(Saved data entries)
___

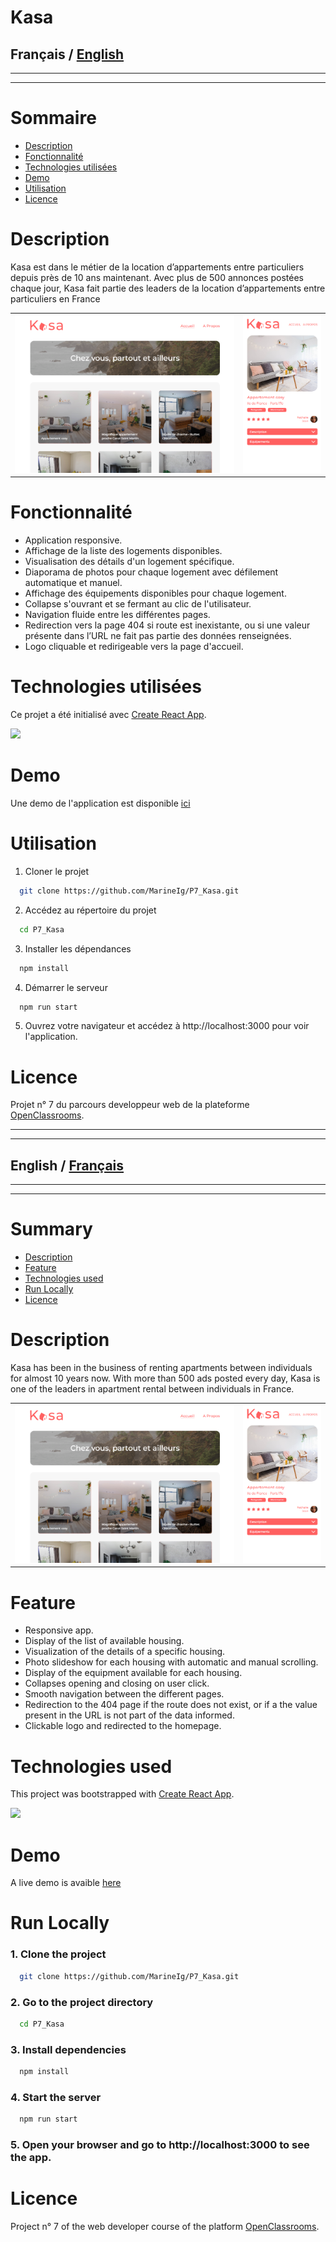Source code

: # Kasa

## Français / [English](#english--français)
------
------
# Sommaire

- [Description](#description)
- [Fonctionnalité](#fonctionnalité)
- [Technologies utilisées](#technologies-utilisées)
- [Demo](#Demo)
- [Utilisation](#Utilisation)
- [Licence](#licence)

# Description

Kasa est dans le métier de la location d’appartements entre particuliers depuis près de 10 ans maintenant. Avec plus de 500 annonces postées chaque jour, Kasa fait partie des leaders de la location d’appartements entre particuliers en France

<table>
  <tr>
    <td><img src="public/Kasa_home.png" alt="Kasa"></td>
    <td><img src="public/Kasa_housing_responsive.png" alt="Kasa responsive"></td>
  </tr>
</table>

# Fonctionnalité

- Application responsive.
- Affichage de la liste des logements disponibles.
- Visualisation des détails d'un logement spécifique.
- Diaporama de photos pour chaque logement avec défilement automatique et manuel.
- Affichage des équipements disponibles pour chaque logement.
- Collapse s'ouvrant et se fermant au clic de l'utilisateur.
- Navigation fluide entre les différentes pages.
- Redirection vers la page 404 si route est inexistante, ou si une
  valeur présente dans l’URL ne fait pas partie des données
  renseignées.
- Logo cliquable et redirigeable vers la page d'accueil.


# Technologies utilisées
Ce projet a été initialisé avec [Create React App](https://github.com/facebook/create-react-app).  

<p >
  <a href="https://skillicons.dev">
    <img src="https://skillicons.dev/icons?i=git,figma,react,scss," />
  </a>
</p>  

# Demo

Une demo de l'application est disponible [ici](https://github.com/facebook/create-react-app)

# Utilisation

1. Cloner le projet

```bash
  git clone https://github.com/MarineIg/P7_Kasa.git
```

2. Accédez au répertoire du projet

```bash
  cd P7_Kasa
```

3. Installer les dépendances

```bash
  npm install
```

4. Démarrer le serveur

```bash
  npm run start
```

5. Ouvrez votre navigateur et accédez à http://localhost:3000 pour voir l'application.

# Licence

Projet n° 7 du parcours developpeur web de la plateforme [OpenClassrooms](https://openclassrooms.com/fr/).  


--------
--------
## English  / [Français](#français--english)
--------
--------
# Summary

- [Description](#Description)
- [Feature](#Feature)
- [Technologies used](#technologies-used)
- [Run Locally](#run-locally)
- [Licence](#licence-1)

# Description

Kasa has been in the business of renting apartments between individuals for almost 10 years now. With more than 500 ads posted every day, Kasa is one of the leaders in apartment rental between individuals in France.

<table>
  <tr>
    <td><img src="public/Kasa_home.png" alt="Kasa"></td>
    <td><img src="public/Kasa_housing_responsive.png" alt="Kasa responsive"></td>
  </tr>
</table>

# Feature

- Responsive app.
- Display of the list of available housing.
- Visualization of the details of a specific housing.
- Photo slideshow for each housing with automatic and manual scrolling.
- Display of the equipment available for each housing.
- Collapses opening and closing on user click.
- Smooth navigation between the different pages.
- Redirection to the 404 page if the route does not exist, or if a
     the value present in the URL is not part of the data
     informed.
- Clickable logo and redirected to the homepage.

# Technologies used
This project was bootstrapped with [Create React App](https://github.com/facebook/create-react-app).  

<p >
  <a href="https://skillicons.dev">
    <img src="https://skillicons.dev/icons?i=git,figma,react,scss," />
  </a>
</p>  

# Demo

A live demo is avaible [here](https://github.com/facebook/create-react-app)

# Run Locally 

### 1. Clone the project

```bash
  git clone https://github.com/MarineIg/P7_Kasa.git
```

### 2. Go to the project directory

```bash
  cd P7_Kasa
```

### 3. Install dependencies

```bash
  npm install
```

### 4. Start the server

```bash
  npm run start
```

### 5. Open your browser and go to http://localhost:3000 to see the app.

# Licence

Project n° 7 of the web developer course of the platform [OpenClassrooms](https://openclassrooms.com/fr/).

___

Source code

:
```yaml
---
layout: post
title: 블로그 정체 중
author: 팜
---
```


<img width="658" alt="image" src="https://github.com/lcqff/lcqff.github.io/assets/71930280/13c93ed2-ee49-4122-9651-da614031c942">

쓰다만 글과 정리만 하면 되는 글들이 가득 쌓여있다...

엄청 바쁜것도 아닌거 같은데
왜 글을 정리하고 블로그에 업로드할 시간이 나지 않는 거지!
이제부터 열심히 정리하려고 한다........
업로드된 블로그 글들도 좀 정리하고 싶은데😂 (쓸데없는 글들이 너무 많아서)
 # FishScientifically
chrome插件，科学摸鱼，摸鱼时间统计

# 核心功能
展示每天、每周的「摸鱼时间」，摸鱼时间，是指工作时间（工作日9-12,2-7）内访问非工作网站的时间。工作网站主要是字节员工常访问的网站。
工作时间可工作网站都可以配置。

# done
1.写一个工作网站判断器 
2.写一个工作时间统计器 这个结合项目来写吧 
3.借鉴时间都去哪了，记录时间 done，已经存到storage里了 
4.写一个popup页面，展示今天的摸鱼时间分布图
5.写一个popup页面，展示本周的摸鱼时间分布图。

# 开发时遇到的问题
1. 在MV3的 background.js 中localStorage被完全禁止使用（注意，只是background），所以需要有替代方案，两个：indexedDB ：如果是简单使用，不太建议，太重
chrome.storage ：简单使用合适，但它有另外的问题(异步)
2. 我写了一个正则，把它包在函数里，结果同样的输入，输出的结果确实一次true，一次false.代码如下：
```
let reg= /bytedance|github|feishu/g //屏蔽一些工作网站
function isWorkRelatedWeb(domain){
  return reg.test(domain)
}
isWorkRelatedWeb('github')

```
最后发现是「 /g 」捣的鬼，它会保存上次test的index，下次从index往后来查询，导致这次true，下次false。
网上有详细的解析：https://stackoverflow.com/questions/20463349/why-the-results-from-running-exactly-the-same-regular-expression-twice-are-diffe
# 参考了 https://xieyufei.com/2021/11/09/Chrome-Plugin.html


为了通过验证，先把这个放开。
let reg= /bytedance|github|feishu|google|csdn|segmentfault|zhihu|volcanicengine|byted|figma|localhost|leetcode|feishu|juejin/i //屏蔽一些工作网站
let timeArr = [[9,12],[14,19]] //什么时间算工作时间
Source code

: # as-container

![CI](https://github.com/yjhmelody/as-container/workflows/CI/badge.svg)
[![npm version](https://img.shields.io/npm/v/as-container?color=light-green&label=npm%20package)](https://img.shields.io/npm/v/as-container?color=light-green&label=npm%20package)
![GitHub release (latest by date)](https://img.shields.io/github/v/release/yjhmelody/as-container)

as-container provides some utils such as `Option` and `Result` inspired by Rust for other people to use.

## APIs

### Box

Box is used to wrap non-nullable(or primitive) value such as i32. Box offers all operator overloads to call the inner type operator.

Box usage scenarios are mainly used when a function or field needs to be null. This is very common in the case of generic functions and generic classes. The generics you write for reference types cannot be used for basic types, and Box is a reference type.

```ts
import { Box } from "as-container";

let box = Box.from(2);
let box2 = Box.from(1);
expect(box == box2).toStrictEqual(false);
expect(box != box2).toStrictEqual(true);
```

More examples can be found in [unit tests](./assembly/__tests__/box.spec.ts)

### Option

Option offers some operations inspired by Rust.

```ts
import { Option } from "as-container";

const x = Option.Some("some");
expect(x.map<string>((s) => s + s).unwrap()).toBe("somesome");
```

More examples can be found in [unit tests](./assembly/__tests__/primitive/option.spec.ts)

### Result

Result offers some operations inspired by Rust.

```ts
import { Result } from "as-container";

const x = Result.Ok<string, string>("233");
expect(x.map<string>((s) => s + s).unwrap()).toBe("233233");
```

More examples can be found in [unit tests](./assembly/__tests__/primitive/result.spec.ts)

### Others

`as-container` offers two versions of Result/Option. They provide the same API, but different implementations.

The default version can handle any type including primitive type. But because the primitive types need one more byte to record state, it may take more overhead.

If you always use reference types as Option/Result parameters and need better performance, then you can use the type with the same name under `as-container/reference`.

___

* _TASK REQUIREMENTS_:
For every line of the records that has the word "Locally" in it, make a copy.

* _SOLUTION BELOW_:
- [Run Locally](#run-locally)
# Run Locally 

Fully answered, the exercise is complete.